*Task instructions*. All lines from the one with "通常 JRE会提供一个后台线程来进行检测和控制，一般都是在 CPU" through the close of the records below are to be set down exactly, and no others.

(Saved data entries)
----------
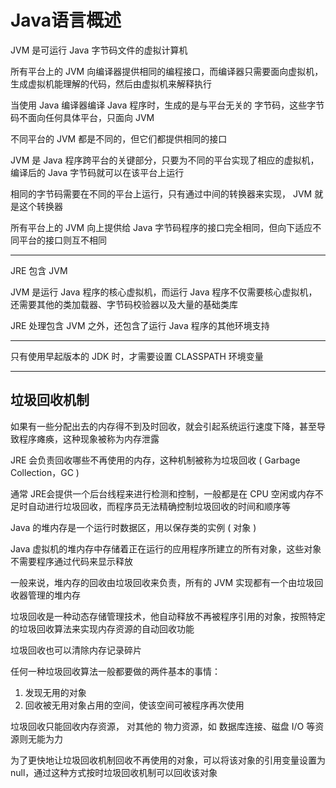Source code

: # Java语言概述
JVM 是可运行 Java 字节码文件的虚拟计算机  

所有平台上的 JVM 向编译器提供相同的编程接口，而编译器只需要面向虚拟机，生成虚拟机能理解的代码，然后由虚拟机来解释执行  

当使用 Java 编译器编译 Java 程序时，生成的是与平台无关的 字节码，这些字节码不面向任何具体平台，只面向 JVM   

不同平台的 JVM 都是不同的，但它们都提供相同的接口  

JVM 是 Java 程序跨平台的关键部分，只要为不同的平台实现了相应的虚拟机，编译后的 Java 字节码就可以在该平台上运行  

相同的字节码需要在不同的平台上运行，只有通过中间的转换器来实现， JVM 就是这个转换器  

所有平台上的 JVM 向上提供给 Java 字节码程序的接口完全相同，但向下适应不同平台的接口则互不相同  

---

JRE 包含 JVM   

JVM 是运行 Java 程序的核心虚拟机，而运行 Java 程序不仅需要核心虚拟机，还需要其他的类加载器、字节码校验器以及大量的基础类库  

JRE 处理包含 JVM 之外，还包含了运行 Java 程序的其他环境支持  

---

只有使用早起版本的 JDK 时，才需要设置 CLASSPATH 环境变量  

---

## 垃圾回收机制
如果有一些分配出去的内存得不到及时回收，就会引起系统运行速度下降，甚至导致程序瘫痪，这种现象被称为内存泄露  

JRE 会负责回收哪些不再使用的内存，这种机制被称为垃圾回收 ( Garbage Collection，GC )   

通常 JRE会提供一个后台线程来进行检测和控制，一般都是在 CPU 空闲或内存不足时自动进行垃圾回收，而程序员无法精确控制垃圾回收的时间和顺序等

Java 的堆内存是一个运行时数据区，用以保存类的实例 ( 对象 )   

Java 虚拟机的堆内存中存储着正在运行的应用程序所建立的所有对象，这些对象不需要程序通过代码来显示释放  

一般来说，堆内存的回收由垃圾回收来负责，所有的 JVM 实现都有一个由垃圾回收器管理的堆内存   

垃圾回收是一种动态存储管理技术，他自动释放不再被程序引用的对象，按照特定的垃圾回收算法来实现内存资源的自动回收功能  

垃圾回收也可以清除内存记录碎片  

任何一种垃圾回收算法一般都要做的两件基本的事情：
1. 发现无用的对象
2. 回收被无用对象占用的空间，使该空间可被程序再次使用  


垃圾回收只能回收内存资源， 对其他的 物力资源，如 数据库连接、磁盘 I/O 等资源则无能为力  

为了更快地让垃圾回收机制回收不再使用的对象，可以将该对象的引用变量设置为 null，通过这种方式按时垃圾回收机制可以回收该对象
----------
*Response*.
通常 JRE会提供一个后台线程来进行检测和控制，一般都是在 CPU 空闲或内存不足时自动进行垃圾回收，而程序员无法精确控制垃圾回收的时间和顺序等

Java 的堆内存是一个运行时数据区，用以保存类的实例 ( 对象 )   

Java 虚拟机的堆内存中存储着正在运行的应用程序所建立的所有对象，这些对象不需要程序通过代码来显示释放  

一般来说，堆内存的回收由垃圾回收来负责，所有的 JVM 实现都有一个由垃圾回收器管理的堆内存   

垃圾回收是一种动态存储管理技术，他自动释放不再被程序引用的对象，按照特定的垃圾回收算法来实现内存资源的自动回收功能  

垃圾回收也可以清除内存记录碎片  

任何一种垃圾回收算法一般都要做的两件基本的事情：
1. 发现无用的对象
2. 回收被无用对象占用的空间，使该空间可被程序再次使用  


垃圾回收只能回收内存资源， 对其他的 物力资源，如 数据库连接、磁盘 I/O 等资源则无能为力  

为了更快地让垃圾回收机制回收不再使用的对象，可以将该对象的引用变量设置为 null，通过这种方式按时垃圾回收机制可以回收该对象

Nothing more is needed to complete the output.